> **ACTIVITY**
Each line of the records that holds the word "booteable" should be copied out.

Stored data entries
+---+

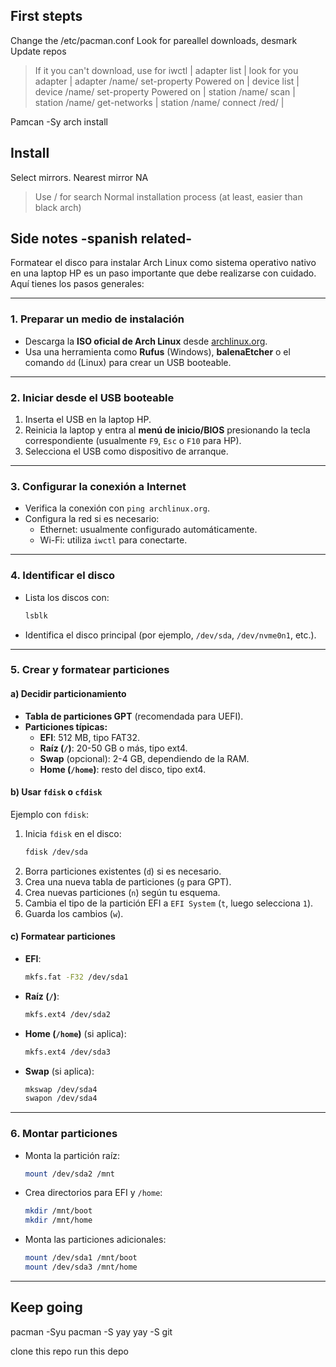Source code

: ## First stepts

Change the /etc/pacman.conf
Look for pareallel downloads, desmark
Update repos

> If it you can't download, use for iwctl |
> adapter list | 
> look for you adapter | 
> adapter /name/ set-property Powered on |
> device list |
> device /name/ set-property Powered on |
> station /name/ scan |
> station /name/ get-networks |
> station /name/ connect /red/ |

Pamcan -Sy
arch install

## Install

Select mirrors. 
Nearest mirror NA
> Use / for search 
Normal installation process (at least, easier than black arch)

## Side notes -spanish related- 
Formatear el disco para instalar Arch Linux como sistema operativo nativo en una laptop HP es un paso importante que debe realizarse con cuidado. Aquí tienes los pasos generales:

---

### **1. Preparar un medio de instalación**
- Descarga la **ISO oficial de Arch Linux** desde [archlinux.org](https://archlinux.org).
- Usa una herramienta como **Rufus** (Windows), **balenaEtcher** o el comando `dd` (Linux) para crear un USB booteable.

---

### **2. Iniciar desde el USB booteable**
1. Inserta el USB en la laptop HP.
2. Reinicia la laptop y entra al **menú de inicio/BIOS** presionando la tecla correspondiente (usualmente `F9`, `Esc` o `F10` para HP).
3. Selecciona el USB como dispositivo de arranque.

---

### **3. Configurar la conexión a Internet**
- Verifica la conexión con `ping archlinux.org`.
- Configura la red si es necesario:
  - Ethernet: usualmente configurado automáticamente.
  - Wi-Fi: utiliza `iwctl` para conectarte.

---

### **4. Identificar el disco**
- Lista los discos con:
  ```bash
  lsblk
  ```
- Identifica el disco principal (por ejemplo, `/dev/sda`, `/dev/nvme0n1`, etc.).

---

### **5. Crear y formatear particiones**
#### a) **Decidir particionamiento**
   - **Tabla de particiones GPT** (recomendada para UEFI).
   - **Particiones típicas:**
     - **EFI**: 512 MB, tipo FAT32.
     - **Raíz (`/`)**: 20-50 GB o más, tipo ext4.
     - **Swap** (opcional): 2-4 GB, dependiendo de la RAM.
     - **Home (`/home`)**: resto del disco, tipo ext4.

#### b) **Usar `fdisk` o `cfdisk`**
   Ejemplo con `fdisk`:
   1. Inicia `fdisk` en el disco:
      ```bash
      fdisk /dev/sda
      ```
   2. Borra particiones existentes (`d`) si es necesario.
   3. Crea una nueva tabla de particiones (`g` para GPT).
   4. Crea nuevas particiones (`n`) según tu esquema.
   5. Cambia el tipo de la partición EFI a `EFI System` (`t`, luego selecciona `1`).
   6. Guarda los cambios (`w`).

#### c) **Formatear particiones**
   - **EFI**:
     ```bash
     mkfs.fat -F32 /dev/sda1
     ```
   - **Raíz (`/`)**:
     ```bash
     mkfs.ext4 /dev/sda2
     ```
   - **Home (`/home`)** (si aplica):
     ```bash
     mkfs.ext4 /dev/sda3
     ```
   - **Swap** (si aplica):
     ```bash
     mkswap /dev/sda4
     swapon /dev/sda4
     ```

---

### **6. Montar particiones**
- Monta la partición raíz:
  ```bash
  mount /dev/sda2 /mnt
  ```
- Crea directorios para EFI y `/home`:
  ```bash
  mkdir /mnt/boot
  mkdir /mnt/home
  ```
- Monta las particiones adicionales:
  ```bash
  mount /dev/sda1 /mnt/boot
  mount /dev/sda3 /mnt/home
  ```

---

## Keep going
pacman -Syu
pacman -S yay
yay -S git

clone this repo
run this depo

+---+

> **ANSWER TO THE PROBLEM**
- Usa una herramienta como **Rufus** (Windows), **balenaEtcher** o el comando `dd` (Linux) para crear un USB booteable.
### **2. Iniciar desde el USB booteable**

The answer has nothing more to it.